Viviane Slon is a paleogeneticist at the Max Planck Institute for Evolutionary Anthropology.[1][2] She identified that a teenage girl born 90,000 years ago had both Neanderthal and Denisovan parents. She was selected as one of Nature's 10 in 2018.[3]
Viviane Slon | |
---|---|
Alma mater | Tel Aviv University Max Planck Institute for Evolutionary Anthropology |
Known for | Paleogenetics Denny |
Awards | Nature's 10 (2018) |
Scientific career | |
Fields | Ancient DNA Human evolution Paleoanthropology[1] |
Institutions | Max Planck Institute for Evolutionary Anthropology |
Doctoral advisor | Svante Pääbo |
Slon completed her doctoral studies at the Max Planck Institute for Evolutionary Anthropology.[4] She won the 2017 Dan David Prize.[5] She worked at the Sackler Faculty of Medicine at Tel Aviv University on the earliest human fossils outside Africa.[6][7] She studied the Qafzeh 9 Skull, looking at developmental malocclusions.[8]

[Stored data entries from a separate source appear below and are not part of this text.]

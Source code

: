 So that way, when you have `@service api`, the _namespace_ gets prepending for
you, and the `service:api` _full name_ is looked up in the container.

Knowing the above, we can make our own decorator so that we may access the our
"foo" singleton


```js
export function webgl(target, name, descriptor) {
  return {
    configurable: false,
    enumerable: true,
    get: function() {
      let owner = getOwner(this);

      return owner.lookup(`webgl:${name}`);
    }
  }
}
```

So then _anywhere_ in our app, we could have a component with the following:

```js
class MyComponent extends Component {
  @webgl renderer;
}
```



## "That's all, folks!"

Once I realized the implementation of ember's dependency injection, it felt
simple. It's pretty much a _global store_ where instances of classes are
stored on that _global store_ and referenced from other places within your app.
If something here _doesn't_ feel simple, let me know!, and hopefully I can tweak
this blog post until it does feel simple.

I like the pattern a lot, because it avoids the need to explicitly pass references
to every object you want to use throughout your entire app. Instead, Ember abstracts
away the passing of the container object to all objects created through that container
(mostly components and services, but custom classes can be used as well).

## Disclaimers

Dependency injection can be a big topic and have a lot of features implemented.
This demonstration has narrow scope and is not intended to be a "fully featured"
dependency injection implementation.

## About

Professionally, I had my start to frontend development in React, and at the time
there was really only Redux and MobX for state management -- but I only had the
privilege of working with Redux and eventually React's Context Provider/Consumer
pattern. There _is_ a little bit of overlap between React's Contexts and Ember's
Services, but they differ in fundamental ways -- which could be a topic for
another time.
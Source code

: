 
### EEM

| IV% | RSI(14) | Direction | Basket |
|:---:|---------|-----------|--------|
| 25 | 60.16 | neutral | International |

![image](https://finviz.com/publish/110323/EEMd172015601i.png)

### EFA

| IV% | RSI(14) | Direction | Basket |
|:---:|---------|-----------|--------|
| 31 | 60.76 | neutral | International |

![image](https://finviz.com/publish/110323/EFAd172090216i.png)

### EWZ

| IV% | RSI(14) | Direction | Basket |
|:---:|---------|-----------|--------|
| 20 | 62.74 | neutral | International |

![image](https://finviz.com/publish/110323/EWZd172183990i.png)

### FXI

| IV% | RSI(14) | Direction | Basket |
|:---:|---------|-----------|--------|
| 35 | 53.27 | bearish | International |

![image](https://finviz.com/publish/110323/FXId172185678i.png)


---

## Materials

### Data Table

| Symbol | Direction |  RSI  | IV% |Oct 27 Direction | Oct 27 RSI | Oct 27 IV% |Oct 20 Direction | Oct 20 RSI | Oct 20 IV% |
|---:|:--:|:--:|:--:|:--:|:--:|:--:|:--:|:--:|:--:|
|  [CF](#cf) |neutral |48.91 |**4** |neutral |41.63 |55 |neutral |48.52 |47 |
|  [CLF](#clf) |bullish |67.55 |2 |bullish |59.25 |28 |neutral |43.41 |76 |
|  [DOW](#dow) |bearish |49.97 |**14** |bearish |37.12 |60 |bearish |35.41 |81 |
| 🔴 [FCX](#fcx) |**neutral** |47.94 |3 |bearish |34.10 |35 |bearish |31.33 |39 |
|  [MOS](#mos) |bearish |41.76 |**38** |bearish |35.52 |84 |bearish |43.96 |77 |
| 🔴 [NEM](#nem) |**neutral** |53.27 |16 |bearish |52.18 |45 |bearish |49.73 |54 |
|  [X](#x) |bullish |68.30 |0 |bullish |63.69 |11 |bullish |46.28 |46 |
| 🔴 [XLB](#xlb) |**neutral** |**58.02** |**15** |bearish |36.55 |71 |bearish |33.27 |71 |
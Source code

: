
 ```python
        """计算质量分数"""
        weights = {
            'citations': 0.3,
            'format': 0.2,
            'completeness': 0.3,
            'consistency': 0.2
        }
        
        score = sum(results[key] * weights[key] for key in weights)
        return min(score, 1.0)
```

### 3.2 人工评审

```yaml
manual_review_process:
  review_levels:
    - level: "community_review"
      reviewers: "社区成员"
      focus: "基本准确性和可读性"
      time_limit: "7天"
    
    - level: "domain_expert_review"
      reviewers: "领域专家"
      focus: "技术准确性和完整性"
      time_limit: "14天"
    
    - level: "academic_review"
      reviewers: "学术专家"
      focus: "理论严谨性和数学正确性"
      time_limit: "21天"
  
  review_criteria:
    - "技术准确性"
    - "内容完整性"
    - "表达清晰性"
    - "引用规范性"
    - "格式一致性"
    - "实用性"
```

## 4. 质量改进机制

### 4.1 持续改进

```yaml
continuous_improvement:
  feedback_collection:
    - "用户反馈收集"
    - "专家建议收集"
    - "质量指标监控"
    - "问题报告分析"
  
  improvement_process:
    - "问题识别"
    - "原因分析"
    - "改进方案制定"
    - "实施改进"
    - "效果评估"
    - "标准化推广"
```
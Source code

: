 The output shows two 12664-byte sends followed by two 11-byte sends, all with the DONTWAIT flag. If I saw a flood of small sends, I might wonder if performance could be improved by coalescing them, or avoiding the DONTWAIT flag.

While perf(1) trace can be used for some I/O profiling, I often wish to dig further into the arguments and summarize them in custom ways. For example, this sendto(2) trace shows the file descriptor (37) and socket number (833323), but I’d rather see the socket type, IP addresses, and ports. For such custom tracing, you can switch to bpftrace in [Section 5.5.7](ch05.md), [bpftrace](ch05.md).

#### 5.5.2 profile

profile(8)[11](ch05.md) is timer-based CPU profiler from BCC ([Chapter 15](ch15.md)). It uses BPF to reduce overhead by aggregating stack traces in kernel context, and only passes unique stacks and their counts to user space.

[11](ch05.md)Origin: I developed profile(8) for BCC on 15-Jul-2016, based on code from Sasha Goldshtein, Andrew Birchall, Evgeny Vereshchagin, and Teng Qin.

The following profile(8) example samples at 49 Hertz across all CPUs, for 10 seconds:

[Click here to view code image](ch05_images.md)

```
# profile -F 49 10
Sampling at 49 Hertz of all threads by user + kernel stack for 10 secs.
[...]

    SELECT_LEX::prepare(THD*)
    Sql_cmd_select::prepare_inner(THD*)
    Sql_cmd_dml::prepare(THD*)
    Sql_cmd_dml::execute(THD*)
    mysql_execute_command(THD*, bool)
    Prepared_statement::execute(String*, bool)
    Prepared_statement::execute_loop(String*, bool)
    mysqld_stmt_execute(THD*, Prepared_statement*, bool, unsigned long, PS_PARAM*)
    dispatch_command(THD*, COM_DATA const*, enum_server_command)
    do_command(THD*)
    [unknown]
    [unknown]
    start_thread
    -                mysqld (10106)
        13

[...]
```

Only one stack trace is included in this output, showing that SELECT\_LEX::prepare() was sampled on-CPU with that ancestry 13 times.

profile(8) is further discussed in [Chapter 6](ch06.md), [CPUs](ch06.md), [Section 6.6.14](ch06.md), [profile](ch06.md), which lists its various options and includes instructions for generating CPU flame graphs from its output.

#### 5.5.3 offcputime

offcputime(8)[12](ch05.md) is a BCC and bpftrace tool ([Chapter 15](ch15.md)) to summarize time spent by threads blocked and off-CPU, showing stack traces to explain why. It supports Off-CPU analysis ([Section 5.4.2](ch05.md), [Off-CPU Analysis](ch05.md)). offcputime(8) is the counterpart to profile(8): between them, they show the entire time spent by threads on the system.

In 2018 Slon was appointed a postdoctoral researcher working on neanderthals at the Max Planck Institute for Evolutionary Anthropology.[9] She develops techniques to remove hominin DNA from sediments.[10][11][12] Her doctoral supervisor Svante Pääbo decoded the Denisovan gene.[13][14] Slon visited the Denisova Cave during a symposium, where over one thousand bones are excavated a year.[13]
As her first project, Slon reported the DNA from the tooth of the fourth Denisova individual ever found on earth.[15][16] She also co-led a team that found Denisovan DNA in excavated dirt as an alternative to finding rare hominin bones.[3]
In 2018, Slon and her colleagues published the genome of Denny, a hybrid hominin.[17] DNA was extracted from a hominin bone found in a Middle Pleistocene layer.[13][18][19] Using genetic analysis and radiocarbon dating, the hominin was identified as a girl born more than 50,000 years ago to a Neanderthal mother and a Denisovan father.[13][20][21] The work was covered in BBC News, National Geographic, EurekAlert!, The Atlantic and Archaeology magazine.[22][23][24][25][26][27]